# Goal of the exercise
In your copy, reproduce the entries exactly as they are, minus the images.

[Stored data entries]
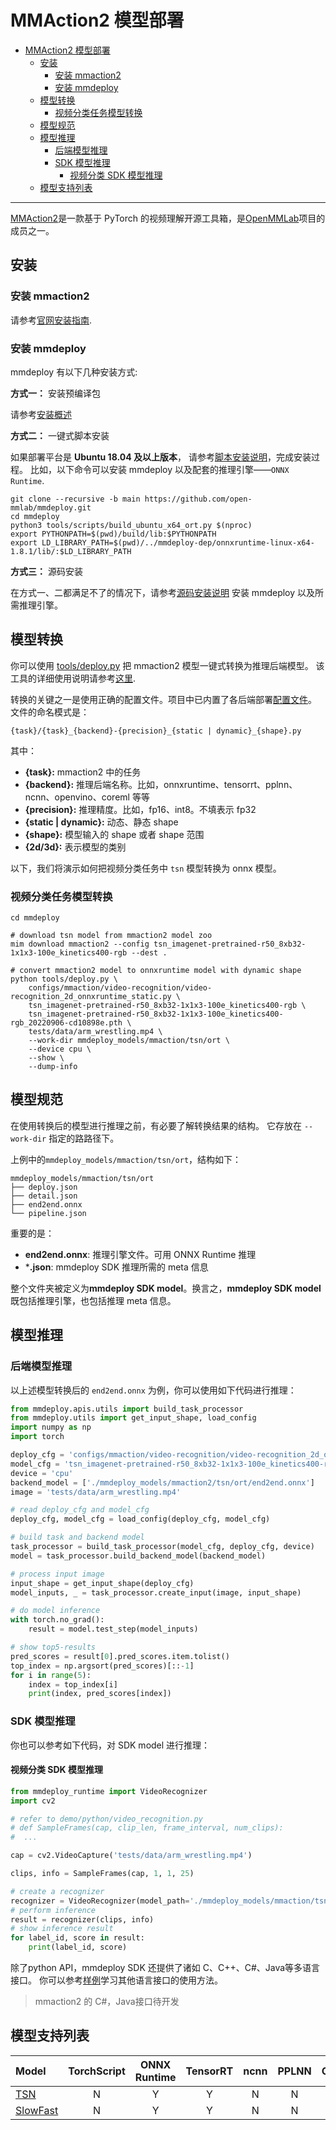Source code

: # MMAction2 模型部署

- [MMAction2 模型部署](#mmaction2-模型部署)
  - [安装](#安装)
    - [安装 mmaction2](#安装-mmaction2)
    - [安装 mmdeploy](#安装-mmdeploy)
  - [模型转换](#模型转换)
    - [视频分类任务模型转换](#视频分类任务模型转换)
  - [模型规范](#模型规范)
  - [模型推理](#模型推理)
    - [后端模型推理](#后端模型推理)
    - [SDK 模型推理](#sdk-模型推理)
      - [视频分类 SDK 模型推理](#视频分类-sdk-模型推理)
  - [模型支持列表](#模型支持列表)

______________________________________________________________________

[MMAction2](https://github.com/open-mmlab/mmaction2)是一款基于 PyTorch 的视频理解开源工具箱，是[OpenMMLab](https://openmmlab.com)项目的成员之一。

## 安装

### 安装 mmaction2

请参考[官网安装指南](https://github.com/open-mmlab/mmaction2/tree/1.x#installation).

### 安装 mmdeploy

mmdeploy 有以下几种安装方式:

**方式一：** 安装预编译包

请参考[安装概述](https://mmdeploy.readthedocs.io/zh_CN/latest/get_started.html#mmdeploy)

**方式二：** 一键式脚本安装

如果部署平台是 **Ubuntu 18.04 及以上版本**， 请参考[脚本安装说明](../01-how-to-build/build_from_script.md)，完成安装过程。
比如，以下命令可以安装 mmdeploy 以及配套的推理引擎——`ONNX Runtime`.

```shell
git clone --recursive -b main https://github.com/open-mmlab/mmdeploy.git
cd mmdeploy
python3 tools/scripts/build_ubuntu_x64_ort.py $(nproc)
export PYTHONPATH=$(pwd)/build/lib:$PYTHONPATH
export LD_LIBRARY_PATH=$(pwd)/../mmdeploy-dep/onnxruntime-linux-x64-1.8.1/lib/:$LD_LIBRARY_PATH
```

**方式三：** 源码安装

在方式一、二都满足不了的情况下，请参考[源码安装说明](../01-how-to-build/build_from_source.md) 安装 mmdeploy 以及所需推理引擎。

## 模型转换

你可以使用 [tools/deploy.py](https://github.com/open-mmlab/mmdeploy/tree/main/tools/deploy.py) 把 mmaction2 模型一键式转换为推理后端模型。
该工具的详细使用说明请参考[这里](https://github.com/open-mmlab/mmdeploy/tree/main/docs/en/02-how-to-run/convert_model.md#usage).

转换的关键之一是使用正确的配置文件。项目中已内置了各后端部署[配置文件](https://github.com/open-mmlab/mmdeploy/tree/main/configs/mmaction)。
文件的命名模式是：

```
{task}/{task}_{backend}-{precision}_{static | dynamic}_{shape}.py
```

其中：

- **{task}:** mmaction2 中的任务
- **{backend}:** 推理后端名称。比如，onnxruntime、tensorrt、pplnn、ncnn、openvino、coreml 等等
- **{precision}:** 推理精度。比如，fp16、int8。不填表示 fp32
- **{static | dynamic}:** 动态、静态 shape
- **{shape}:** 模型输入的 shape 或者 shape 范围
- **{2d/3d}:** 表示模型的类别

以下，我们将演示如何把视频分类任务中 `tsn` 模型转换为 onnx 模型。

### 视频分类任务模型转换

```shell
cd mmdeploy

# download tsn model from mmaction2 model zoo
mim download mmaction2 --config tsn_imagenet-pretrained-r50_8xb32-1x1x3-100e_kinetics400-rgb --dest .

# convert mmaction2 model to onnxruntime model with dynamic shape
python tools/deploy.py \
    configs/mmaction/video-recognition/video-recognition_2d_onnxruntime_static.py \
    tsn_imagenet-pretrained-r50_8xb32-1x1x3-100e_kinetics400-rgb \
    tsn_imagenet-pretrained-r50_8xb32-1x1x3-100e_kinetics400-rgb_20220906-cd10898e.pth \
    tests/data/arm_wrestling.mp4 \
    --work-dir mmdeploy_models/mmaction/tsn/ort \
    --device cpu \
    --show \
    --dump-info
```

## 模型规范

在使用转换后的模型进行推理之前，有必要了解转换结果的结构。 它存放在 `--work-dir` 指定的路路径下。

上例中的`mmdeploy_models/mmaction/tsn/ort`，结构如下：

```
mmdeploy_models/mmaction/tsn/ort
├── deploy.json
├── detail.json
├── end2end.onnx
└── pipeline.json
```

重要的是：

- **end2end.onnx**: 推理引擎文件。可用 ONNX Runtime 推理
- \***.json**:  mmdeploy SDK 推理所需的 meta 信息

整个文件夹被定义为**mmdeploy SDK model**。换言之，**mmdeploy SDK model**既包括推理引擎，也包括推理 meta 信息。

## 模型推理

### 后端模型推理

以上述模型转换后的 `end2end.onnx` 为例，你可以使用如下代码进行推理：

```python
from mmdeploy.apis.utils import build_task_processor
from mmdeploy.utils import get_input_shape, load_config
import numpy as np
import torch

deploy_cfg = 'configs/mmaction/video-recognition/video-recognition_2d_onnxruntime_static.py'
model_cfg = 'tsn_imagenet-pretrained-r50_8xb32-1x1x3-100e_kinetics400-rgb'
device = 'cpu'
backend_model = ['./mmdeploy_models/mmaction2/tsn/ort/end2end.onnx']
image = 'tests/data/arm_wrestling.mp4'

# read deploy_cfg and model_cfg
deploy_cfg, model_cfg = load_config(deploy_cfg, model_cfg)

# build task and backend model
task_processor = build_task_processor(model_cfg, deploy_cfg, device)
model = task_processor.build_backend_model(backend_model)

# process input image
input_shape = get_input_shape(deploy_cfg)
model_inputs, _ = task_processor.create_input(image, input_shape)

# do model inference
with torch.no_grad():
    result = model.test_step(model_inputs)

# show top5-results
pred_scores = result[0].pred_scores.item.tolist()
top_index = np.argsort(pred_scores)[::-1]
for i in range(5):
    index = top_index[i]
    print(index, pred_scores[index])
```

### SDK 模型推理

你也可以参考如下代码，对 SDK model 进行推理：

#### 视频分类 SDK 模型推理

```python
from mmdeploy_runtime import VideoRecognizer
import cv2

# refer to demo/python/video_recognition.py
# def SampleFrames(cap, clip_len, frame_interval, num_clips):
#  ...

cap = cv2.VideoCapture('tests/data/arm_wrestling.mp4')

clips, info = SampleFrames(cap, 1, 1, 25)

# create a recognizer
recognizer = VideoRecognizer(model_path='./mmdeploy_models/mmaction/tsn/ort', device_name='cpu', device_id=0)
# perform inference
result = recognizer(clips, info)
# show inference result
for label_id, score in result:
    print(label_id, score)
```

除了python API，mmdeploy SDK 还提供了诸如 C、C++、C#、Java等多语言接口。
你可以参考[样例](https://github.com/open-mmlab/mmdeploy/tree/main/demo)学习其他语言接口的使用方法。

> mmaction2 的 C#，Java接口待开发

## 模型支持列表

| Model                                                                                     | TorchScript | ONNX Runtime | TensorRT | ncnn | PPLNN | OpenVINO |
| :---------------------------------------------------------------------------------------- | :---------: | :----------: | :------: | :--: | :---: | :------: |
| [TSN](https://github.com/open-mmlab/mmaction2/tree/1.x/configs/recognition/tsn)           |      N      |      Y       |    Y     |  N   |   N   |    N     |
| [SlowFast](https://github.com/open-mmlab/mmaction2/tree/1.x/configs/recognition/slowfast) |      N      |      Y       |    Y     |  N   |   N   |    N     |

# Solution to the exercise
Source code

: # MMAction2 模型部署

- [MMAction2 模型部署](#mmaction2-模型部署)
  - [安装](#安装)
    - [安装 mmaction2](#安装-mmaction2)
    - [安装 mmdeploy](#安装-mmdeploy)
  - [模型转换](#模型转换)
    - [视频分类任务模型转换](#视频分类任务模型转换)
  - [模型规范](#模型规范)
  - [模型推理](#模型推理)
    - [后端模型推理](#后端模型推理)
    - [SDK 模型推理](#sdk-模型推理)
      - [视频分类 SDK 模型推理](#视频分类-sdk-模型推理)
  - [模型支持列表](#模型支持列表)

______________________________________________________________________

[MMAction2](https://github.com/open-mmlab/mmaction2)是一款基于 PyTorch 的视频理解开源工具箱，是[OpenMMLab](https://openmmlab.com)项目的成员之一。

## 安装

### 安装 mmaction2

请参考[官网安装指南](https://github.com/open-mmlab/mmaction2/tree/1.x#installation).

### 安装 mmdeploy

mmdeploy 有以下几种安装方式:

**方式一：** 安装预编译包

请参考[安装概述](https://mmdeploy.readthedocs.io/zh_CN/latest/get_started.html#mmdeploy)

**方式二：** 一键式脚本安装

如果部署平台是 **Ubuntu 18.04 及以上版本**， 请参考[脚本安装说明](../01-how-to-build/build_from_script.md)，完成安装过程。
比如，以下命令可以安装 mmdeploy 以及配套的推理引擎——`ONNX Runtime`.

```shell
git clone --recursive -b main https://github.com/open-mmlab/mmdeploy.git
cd mmdeploy
python3 tools/scripts/build_ubuntu_x64_ort.py $(nproc)
export PYTHONPATH=$(pwd)/build/lib:$PYTHONPATH
export LD_LIBRARY_PATH=$(pwd)/../mmdeploy-dep/onnxruntime-linux-x64-1.8.1/lib/:$LD_LIBRARY_PATH
```

**方式三：** 源码安装

在方式一、二都满足不了的情况下，请参考[源码安装说明](../01-how-to-build/build_from_source.md) 安装 mmdeploy 以及所需推理引擎。

## 模型转换

你可以使用 [tools/deploy.py](https://github.com/open-mmlab/mmdeploy/tree/main/tools/deploy.py) 把 mmaction2 模型一键式转换为推理后端模型。
该工具的详细使用说明请参考[这里](https://github.com/open-mmlab/mmdeploy/tree/main/docs/en/02-how-to-run/convert_model.md#usage).

转换的关键之一是使用正确的配置文件。项目中已内置了各后端部署[配置文件](https://github.com/open-mmlab/mmdeploy/tree/main/configs/mmaction)。
文件的命名模式是：

```
{task}/{task}_{backend}-{precision}_{static | dynamic}_{shape}.py
```

其中：

- **{task}:** mmaction2 中的任务
- **{backend}:** 推理后端名称。比如，onnxruntime、tensorrt、pplnn、ncnn、openvino、coreml 等等
- **{precision}:** 推理精度。比如，fp16、int8。不填表示 fp32
- **{static | dynamic}:** 动态、静态 shape
- **{shape}:** 模型输入的 shape 或者 shape 范围
- **{2d/3d}:** 表示模型的类别

以下，我们将演示如何把视频分类任务中 `tsn` 模型转换为 onnx 模型。

### 视频分类任务模型转换

```shell
cd mmdeploy

# download tsn model from mmaction2 model zoo
mim download mmaction2 --config tsn_imagenet-pretrained-r50_8xb32-1x1x3-100e_kinetics400-rgb --dest .

# convert mmaction2 model to onnxruntime model with dynamic shape
python tools/deploy.py \
    configs/mmaction/video-recognition/video-recognition_2d_onnxruntime_static.py \
    tsn_imagenet-pretrained-r50_8xb32-1x1x3-100e_kinetics400-rgb \
    tsn_imagenet-pretrained-r50_8xb32-1x1x3-100e_kinetics400-rgb_20220906-cd10898e.pth \
    tests/data/arm_wrestling.mp4 \
    --work-dir mmdeploy_models/mmaction/tsn/ort \
    --device cpu \
    --show \
    --dump-info
```

## 模型规范

在使用转换后的模型进行推理之前，有必要了解转换结果的结构。 它存放在 `--work-dir` 指定的路路径下。

上例中的`mmdeploy_models/mmaction/tsn/ort`，结构如下：

```
mmdeploy_models/mmaction/tsn/ort
├── deploy.json
├── detail.json
├── end2end.onnx
└── pipeline.json
```

重要的是：

- **end2end.onnx**: 推理引擎文件。可用 ONNX Runtime 推理
- \***.json**:  mmdeploy SDK 推理所需的 meta 信息

整个文件夹被定义为**mmdeploy SDK model**。换言之，**mmdeploy SDK model**既包括推理引擎，也包括推理 meta 信息。

## 模型推理

### 后端模型推理

以上述模型转换后的 `end2end.onnx` 为例，你可以使用如下代码进行推理：

```python
from mmdeploy.apis.utils import build_task_processor
from mmdeploy.utils import get_input_shape, load_config
import numpy as np
import torch

deploy_cfg = 'configs/mmaction/video-recognition/video-recognition_2d_onnxruntime_static.py'
model_cfg = 'tsn_imagenet-pretrained-r50_8xb32-1x1x3-100e_kinetics400-rgb'
device = 'cpu'
backend_model = ['./mmdeploy_models/mmaction2/tsn/ort/end2end.onnx']
image = 'tests/data/arm_wrestling.mp4'

# read deploy_cfg and model_cfg
deploy_cfg, model_cfg = load_config(deploy_cfg, model_cfg)

# build task and backend model
task_processor = build_task_processor(model_cfg, deploy_cfg, device)
model = task_processor.build_backend_model(backend_model)

# process input image
input_shape = get_input_shape(deploy_cfg)
model_inputs, _ = task_processor.create_input(image, input_shape)

# do model inference
with torch.no_grad():
    result = model.test_step(model_inputs)

# show top5-results
pred_scores = result[0].pred_scores.item.tolist()
top_index = np.argsort(pred_scores)[::-1]
for i in range(5):
    index = top_index[i]
    print(index, pred_scores[index])
```

### SDK 模型推理

你也可以参考如下代码，对 SDK model 进行推理：

#### 视频分类 SDK 模型推理

```python
from mmdeploy_runtime import VideoRecognizer
import cv2

# refer to demo/python/video_recognition.py
# def SampleFrames(cap, clip_len, frame_interval, num_clips):
#  ...

cap = cv2.VideoCapture('tests/data/arm_wrestling.mp4')

clips, info = SampleFrames(cap, 1, 1, 25)

# create a recognizer
recognizer = VideoRecognizer(model_path='./mmdeploy_models/mmaction/tsn/ort', device_name='cpu', device_id=0)
# perform inference
result = recognizer(clips, info)
# show inference result
for label_id, score in result:
    print(label_id, score)
```

除了python API，mmdeploy SDK 还提供了诸如 C、C++、C#、Java等多语言接口。
你可以参考[样例](https://github.com/open-mmlab/mmdeploy/tree/main/demo)学习其他语言接口的使用方法。

> mmaction2 的 C#，Java接口待开发

## 模型支持列表

| Model                                                                                     | TorchScript | ONNX Runtime | TensorRT | ncnn | PPLNN | OpenVINO |
| :---------------------------------------------------------------------------------------- | :---------: | :----------: | :------: | :--: | :---: | :------: |
| [TSN](https://github.com/open-mmlab/mmaction2/tree/1.x/configs/recognition/tsn)           |      N      |      Y       |    Y     |  N   |   N   |    N     |
| [SlowFast](https://github.com/open-mmlab/mmaction2/tree/1.x/configs/recognition/slowfast) |      N      |      Y       |    Y     |  N   |   N   |    N     |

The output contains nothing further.